__What you need to do__.
I'd like an exact copy of only the lines from the start of the listing below through the line that holds "In this tutorial, we". Please keep the pictures out.
**********
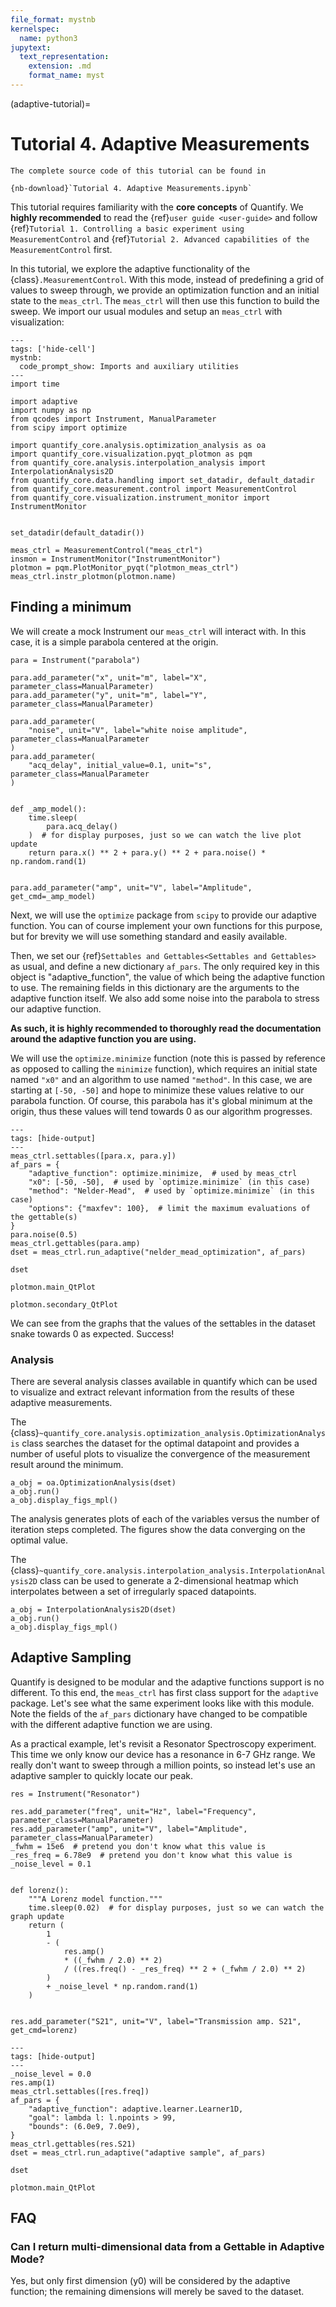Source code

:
 ```yaml
---
file_format: mystnb
kernelspec:
  name: python3
jupytext:
  text_representation:
    extension: .md
    format_name: myst
---
```


(adaptive-tutorial)=
# Tutorial 4. Adaptive Measurements

```{seealso}
The complete source code of this tutorial can be found in

{nb-download}`Tutorial 4. Adaptive Measurements.ipynb`
```

This tutorial requires familiarity with the **core concepts** of Quantify.
We **highly recommended** to read the {ref}`user guide <user-guide>` and follow {ref}`Tutorial 1. Controlling a basic experiment using MeasurementControl` and {ref}`Tutorial 2. Advanced capabilities of the MeasurementControl` first.

In this tutorial, we explore the adaptive functionality of the {class}`.MeasurementControl`.
With this mode, instead of predefining a grid of values to sweep through, we provide an optimization function and an initial state to the `meas_ctrl`.
The `meas_ctrl` will then use this function to build the sweep. We import our usual modules and setup an `meas_ctrl` with visualization:

```{code-cell} ipython3
---
tags: ['hide-cell']
mystnb:
  code_prompt_show: Imports and auxiliary utilities
---
import time

import adaptive
import numpy as np
from qcodes import Instrument, ManualParameter
from scipy import optimize

import quantify_core.analysis.optimization_analysis as oa
import quantify_core.visualization.pyqt_plotmon as pqm
from quantify_core.analysis.interpolation_analysis import InterpolationAnalysis2D
from quantify_core.data.handling import set_datadir, default_datadir
from quantify_core.measurement.control import MeasurementControl
from quantify_core.visualization.instrument_monitor import InstrumentMonitor
```

```{include} set_data_dir_notes.md.txt
```

```{code-cell} ipython3
set_datadir(default_datadir())
```

```{code-cell} ipython3
meas_ctrl = MeasurementControl("meas_ctrl")
insmon = InstrumentMonitor("InstrumentMonitor")
plotmon = pqm.PlotMonitor_pyqt("plotmon_meas_ctrl")
meas_ctrl.instr_plotmon(plotmon.name)
```

## Finding a minimum

We will create a mock Instrument our `meas_ctrl` will interact with. In this case, it is a simple parabola centered at the origin.

```{code-cell} ipython3
para = Instrument("parabola")

para.add_parameter("x", unit="m", label="X", parameter_class=ManualParameter)
para.add_parameter("y", unit="m", label="Y", parameter_class=ManualParameter)

para.add_parameter(
    "noise", unit="V", label="white noise amplitude", parameter_class=ManualParameter
)
para.add_parameter(
    "acq_delay", initial_value=0.1, unit="s", parameter_class=ManualParameter
)


def _amp_model():
    time.sleep(
        para.acq_delay()
    )  # for display purposes, just so we can watch the live plot update
    return para.x() ** 2 + para.y() ** 2 + para.noise() * np.random.rand(1)


para.add_parameter("amp", unit="V", label="Amplitude", get_cmd=_amp_model)
```

Next, we will use the `optimize` package from `scipy` to provide our adaptive function.
You can of course implement your own functions for this purpose, but for brevity we will use something standard and easily available.

Then, we set our {ref}`Settables and Gettables<Settables and Gettables>` as usual, and define a new dictionary `af_pars`.
The only required key in this object is "adaptive_function", the value of which being the adaptive function to use.
The remaining fields in this dictionary are the arguments to the adaptive function itself. We also add some noise into the parabola to stress our adaptive function.

**As such, it is highly recommended to thoroughly read the documentation around the adaptive function you are using.**

We will use the `optimize.minimize` function (note this is passed by reference as opposed to calling the `minimize` function), which requires an initial state named `"x0"` and an algorithm to use named `"method"`.
In this case, we are starting at `[-50, -50]` and hope to minimize these values relative to our parabola function.
Of course, this parabola has it's global minimum at the origin, thus these values will tend towards 0 as our algorithm progresses.

```{code-cell} ipython3
---
tags: [hide-output]
---
meas_ctrl.settables([para.x, para.y])
af_pars = {
    "adaptive_function": optimize.minimize,  # used by meas_ctrl
    "x0": [-50, -50],  # used by `optimize.minimize` (in this case)
    "method": "Nelder-Mead",  # used by `optimize.minimize` (in this case)
    "options": {"maxfev": 100},  # limit the maximum evaluations of the gettable(s)
}
para.noise(0.5)
meas_ctrl.gettables(para.amp)
dset = meas_ctrl.run_adaptive("nelder_mead_optimization", af_pars)
```

```{code-cell} ipython3
dset
```

```{code-cell} ipython3
plotmon.main_QtPlot
```

```{code-cell} ipython3
plotmon.secondary_QtPlot
```

We can see from the graphs that the values of the settables in the dataset snake towards 0 as expected. Success!

### Analysis

There are several analysis classes available in quantify which can be used to visualize and extract relevant information from the results of these adaptive measurements.

The {class}`~quantify_core.analysis.optimization_analysis.OptimizationAnalysis` class searches the dataset for the optimal datapoint and provides a number of useful plots to visualize the convergence of the measurement result around the minimum.

```{code-cell} ipython3
a_obj = oa.OptimizationAnalysis(dset)
a_obj.run()
a_obj.display_figs_mpl()
```

The analysis generates plots of each of the variables versus the number of iteration steps completed. The figures show the data converging on the optimal value.

The {class}`~quantify_core.analysis.interpolation_analysis.InterpolationAnalysis2D` class can be used to generate a 2-dimensional heatmap which interpolates between a set of irregularly spaced datapoints.

```{code-cell} ipython3
a_obj = InterpolationAnalysis2D(dset)
a_obj.run()
a_obj.display_figs_mpl()
```

## Adaptive Sampling

Quantify is designed to be modular and the adaptive functions support is no different. To this end, the `meas_ctrl` has first class support for the `adaptive` package.
Let's see what the same experiment looks like with this module. Note the fields of the `af_pars` dictionary have changed to be compatible with the different adaptive function we are using.

As a practical example, let's revisit a Resonator Spectroscopy experiment. This time we only know our device has a resonance in 6-7 GHz range.
We really don't want to sweep through a million points, so instead let's use an adaptive sampler to quickly locate our peak.

```{code-cell} ipython3
res = Instrument("Resonator")

res.add_parameter("freq", unit="Hz", label="Frequency", parameter_class=ManualParameter)
res.add_parameter("amp", unit="V", label="Amplitude", parameter_class=ManualParameter)
_fwhm = 15e6  # pretend you don't know what this value is
_res_freq = 6.78e9  # pretend you don't know what this value is
_noise_level = 0.1


def lorenz():
    """A Lorenz model function."""
    time.sleep(0.02)  # for display purposes, just so we can watch the graph update
    return (
        1
        - (
            res.amp()
            * ((_fwhm / 2.0) ** 2)
            / ((res.freq() - _res_freq) ** 2 + (_fwhm / 2.0) ** 2)
        )
        + _noise_level * np.random.rand(1)
    )


res.add_parameter("S21", unit="V", label="Transmission amp. S21", get_cmd=lorenz)
```

```{code-cell} ipython3
---
tags: [hide-output]
---
_noise_level = 0.0
res.amp(1)
meas_ctrl.settables([res.freq])
af_pars = {
    "adaptive_function": adaptive.learner.Learner1D,
    "goal": lambda l: l.npoints > 99,
    "bounds": (6.0e9, 7.0e9),
}
meas_ctrl.gettables(res.S21)
dset = meas_ctrl.run_adaptive("adaptive sample", af_pars)
```

```{code-cell} ipython3
dset
```

```{code-cell} ipython3
plotmon.main_QtPlot
```

## FAQ

### Can I return multi-dimensional data from a Gettable in Adaptive Mode?

Yes, but only first dimension (y0) will be considered by the adaptive function;
the remaining dimensions will merely be saved to the dataset.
**********
__Exercise answer__.
Source code

:
 ```yaml
---
file_format: mystnb
kernelspec:
  name: python3
jupytext:
  text_representation:
    extension: .md
    format_name: myst
---
```


(adaptive-tutorial)=
# Tutorial 4. Adaptive Measurements

```{seealso}
The complete source code of this tutorial can be found in

{nb-download}`Tutorial 4. Adaptive Measurements.ipynb`
```

This tutorial requires familiarity with the **core concepts** of Quantify.
We **highly recommended** to read the {ref}`user guide <user-guide>` and follow {ref}`Tutorial 1. Controlling a basic experiment using MeasurementControl` and {ref}`Tutorial 2. Advanced capabilities of the MeasurementControl` first.

In this tutorial, we explore the adaptive functionality of the {class}`.MeasurementControl`.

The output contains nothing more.